┌────────

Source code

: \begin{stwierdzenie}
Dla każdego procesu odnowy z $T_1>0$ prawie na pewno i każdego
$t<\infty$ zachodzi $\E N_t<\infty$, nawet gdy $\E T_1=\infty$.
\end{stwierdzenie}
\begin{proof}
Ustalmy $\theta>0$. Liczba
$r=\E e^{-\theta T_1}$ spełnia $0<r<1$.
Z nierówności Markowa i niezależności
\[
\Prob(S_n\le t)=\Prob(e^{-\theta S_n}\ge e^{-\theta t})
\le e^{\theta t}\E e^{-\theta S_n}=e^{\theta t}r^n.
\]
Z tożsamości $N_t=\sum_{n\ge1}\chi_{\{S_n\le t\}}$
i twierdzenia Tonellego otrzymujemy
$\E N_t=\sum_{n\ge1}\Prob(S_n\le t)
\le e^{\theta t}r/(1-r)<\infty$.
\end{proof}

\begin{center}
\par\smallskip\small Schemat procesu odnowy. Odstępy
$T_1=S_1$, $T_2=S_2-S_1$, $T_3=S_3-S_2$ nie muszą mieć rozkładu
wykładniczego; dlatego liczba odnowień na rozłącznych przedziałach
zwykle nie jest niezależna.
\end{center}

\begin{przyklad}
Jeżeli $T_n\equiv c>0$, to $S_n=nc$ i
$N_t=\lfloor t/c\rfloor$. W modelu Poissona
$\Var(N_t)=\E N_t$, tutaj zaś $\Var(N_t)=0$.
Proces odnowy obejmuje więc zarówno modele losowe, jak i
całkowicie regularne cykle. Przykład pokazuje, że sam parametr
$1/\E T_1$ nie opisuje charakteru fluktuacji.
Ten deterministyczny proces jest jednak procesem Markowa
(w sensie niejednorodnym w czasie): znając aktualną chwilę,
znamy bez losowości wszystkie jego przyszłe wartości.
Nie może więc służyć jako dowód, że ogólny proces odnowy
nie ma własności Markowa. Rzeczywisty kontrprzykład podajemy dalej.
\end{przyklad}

└────────

(YOUR GOAL) You are asked to copy all of the entries above exactly.

(ANSWER SECTION)
Source code

: \begin{stwierdzenie}
Dla każdego procesu odnowy z $T_1>0$ prawie na pewno i każdego
$t<\infty$ zachodzi $\E N_t<\infty$, nawet gdy $\E T_1=\infty$.
\end{stwierdzenie}
\begin{proof}
Ustalmy $\theta>0$. Liczba
$r=\E e^{-\theta T_1}$ spełnia $0<r<1$.
Z nierówności Markowa i niezależności
\[
\Prob(S_n\le t)=\Prob(e^{-\theta S_n}\ge e^{-\theta t})
\le e^{\theta t}\E e^{-\theta S_n}=e^{\theta t}r^n.
\]
Z tożsamości $N_t=\sum_{n\ge1}\chi_{\{S_n\le t\}}$
i twierdzenia Tonellego otrzymujemy
$\E N_t=\sum_{n\ge1}\Prob(S_n\le t)
\le e^{\theta t}r/(1-r)<\infty$.
\end{proof}

\begin{center}
\par\smallskip\small Schemat procesu odnowy. Odstępy
$T_1=S_1$, $T_2=S_2-S_1$, $T_3=S_3-S_2$ nie muszą mieć rozkładu
wykładniczego; dlatego liczba odnowień na rozłącznych przedziałach
zwykle nie jest niezależna.
\end{center}

\begin{przyklad}
Jeżeli $T_n\equiv c>0$, to $S_n=nc$ i
$N_t=\lfloor t/c\rfloor$. W modelu Poissona
$\Var(N_t)=\E N_t$, tutaj zaś $\Var(N_t)=0$.
Proces odnowy obejmuje więc zarówno modele losowe, jak i
całkowicie regularne cykle. Przykład pokazuje, że sam parametr
$1/\E T_1$ nie opisuje charakteru fluktuacji.
Ten deterministyczny proces jest jednak procesem Markowa
(w sensie niejednorodnym w czasie): znając aktualną chwilę,
znamy bez losowości wszystkie jego przyszłe wartości.
Nie może więc służyć jako dowód, że ogólny proces odnowy
nie ma własności Markowa. Rzeczywisty kontrprzykład podajemy dalej.
\end{przyklad}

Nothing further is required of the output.